Vous écrivez « la réflexion est remplacée par le réflexe ». c’est là une inversion de l’évolution, puisque l’homme a évolué du simple réflexe animal vers la réflexion. La réflexion incorpore le temps et conduit à la temporisation nécessaire à la pensée avant la réaction. Mais la foule abolit toute exigence de temporisation : elle réagit instinctivement en abolissant le temps nécessaire à la réaction.

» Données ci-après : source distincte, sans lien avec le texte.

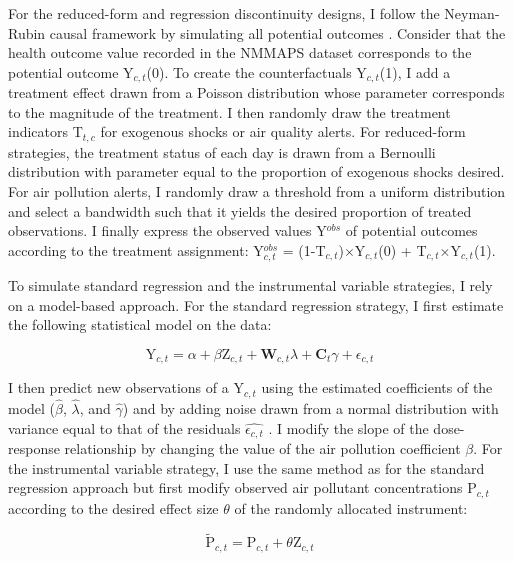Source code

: \documentclass[12pt]{article}
\begin{document}
        \begin{sloppypar}
        For the reduced-form and regression discontinuity designs, I follow the Neyman-Rubin causal framework by simulating all potential outcomes \citep{rubin_estimating_1974}. Consider that the health outcome value recorded in the NMMAPS dataset corresponds to the potential outcome Y$_{c,t}$(0). To create the counterfactuals Y$_{c,t}$(1), I add a treatment effect drawn from a Poisson distribution whose parameter corresponds to the magnitude of the treatment. I then randomly draw the treatment indicators T$_{t,c}$ for exogenous shocks or air quality alerts. For reduced-form strategies, the treatment status of each day is drawn from a Bernoulli distribution with parameter equal to the proportion of exogenous shocks desired. For air pollution alerts, I randomly draw a threshold from a uniform distribution and select a bandwidth such that it yields the desired proportion of treated observations. I finally express the observed values Y$^{obs}$ of potential outcomes according to the treatment assignment: Y$^{obs}_{c,t}$ = (1-T$_{c,t}$)$\times$Y$_{c,t}$(0) + T$_{c,t}$$\times$Y$_{c,t}$(1).
        \end{sloppypar}
      
        To simulate standard regression and the instrumental variable strategies, I rely on a model-based approach. For the standard regression strategy, I first estimate the following statistical model on the data:
        
        \begin{equation}
        \text{Y}_{c,t} = \alpha + \beta\text{Z}_{c,t} + \textbf{W}_{c,t}\lambda + \textbf{C}_{t}\gamma + \epsilon_{c,t}
        \end{equation}
        
        \noindent I then predict new observations of a $\text{Y}_{c,t}$ using the estimated coefficients of the model ($\hat{\beta}$, $\hat{\lambda}$, and $\hat{\gamma}$) and by adding noise drawn from a normal distribution with variance equal to that of the residuals $\widehat{\epsilon_{c,t}}$ \citep{peng2006model}. I modify the slope of the dose-response relationship by changing the value of the air pollution coefficient $\beta$. For the instrumental variable strategy, I use the same method as for the standard regression approach but first modify observed air pollutant concentrations $\text{P}_{c,t}$ according to the desired effect size $\theta$ of the randomly allocated instrument: 
        
        \begin{equation}
        \widetilde{\text{P}}_{c,t} = \text{P}_{c,t} + \theta\text{Z}_{c,t}
        \end{equation}
        
\end{document}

Mais c’est aussi ce qui fait tout le charme de l’émotion collective : cette communion en temps réel. Avant les gens regardaient tous la télé et la même chaîne, spécialement le film du dimanche soir. Le lundi, ils parlaient entre eux du film vu la veille. Nous sommes dans un autre monde où chacun regarde un média différent. Il faut dès lors trouver d’autres grands moments de communion. D’où peut-être ma prolifération des cérémonies autours des drames collectifs qui autrefois n’étaient que des faits divers. D’où aussi les commentaires et images en boucle sur les chaînes d’information et en direct.
L’homme a toujours pratiqué l’émotion collective : dans les grottes ils partageaient leurs émotions « en direct » en les amplifiant en rendant hommage aux animaux. Les émotions étaient peintes sur les parois : la joie (de procréer, de chasser), mais aussi l’admiration teintée de crainte pour les grands fauves (très représentés sur les parois).